What to work on: Your answer must be an exact copy of every record below.

Source records Block Start

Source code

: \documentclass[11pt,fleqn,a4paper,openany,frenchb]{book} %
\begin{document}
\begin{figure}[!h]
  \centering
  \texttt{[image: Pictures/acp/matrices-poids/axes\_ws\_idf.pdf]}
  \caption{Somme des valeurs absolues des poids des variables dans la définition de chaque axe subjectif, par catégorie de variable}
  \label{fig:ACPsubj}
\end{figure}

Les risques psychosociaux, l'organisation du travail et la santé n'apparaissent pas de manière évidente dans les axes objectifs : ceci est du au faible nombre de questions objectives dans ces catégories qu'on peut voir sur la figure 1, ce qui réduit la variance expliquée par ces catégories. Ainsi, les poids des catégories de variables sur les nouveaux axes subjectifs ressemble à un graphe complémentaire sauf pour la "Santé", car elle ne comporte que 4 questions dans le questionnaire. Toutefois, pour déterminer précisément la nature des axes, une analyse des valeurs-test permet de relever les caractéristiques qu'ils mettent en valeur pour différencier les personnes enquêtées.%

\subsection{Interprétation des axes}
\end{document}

Source records Block End

Solution for this problem:
Source code

: \documentclass[11pt,fleqn,a4paper,openany,frenchb]{book} %
\begin{document}
\begin{figure}[!h]
  \centering
  \texttt{[image: Pictures/acp/matrices-poids/axes\_ws\_idf.pdf]}
  \caption{Somme des valeurs absolues des poids des variables dans la définition de chaque axe subjectif, par catégorie de variable}
  \label{fig:ACPsubj}
\end{figure}

Les risques psychosociaux, l'organisation du travail et la santé n'apparaissent pas de manière évidente dans les axes objectifs : ceci est du au faible nombre de questions objectives dans ces catégories qu'on peut voir sur la figure 1, ce qui réduit la variance expliquée par ces catégories. Ainsi, les poids des catégories de variables sur les nouveaux axes subjectifs ressemble à un graphe complémentaire sauf pour la "Santé", car elle ne comporte que 4 questions dans le questionnaire. Toutefois, pour déterminer précisément la nature des axes, une analyse des valeurs-test permet de relever les caractéristiques qu'ils mettent en valeur pour différencier les personnes enquêtées.%

\subsection{Interprétation des axes}
\end{document}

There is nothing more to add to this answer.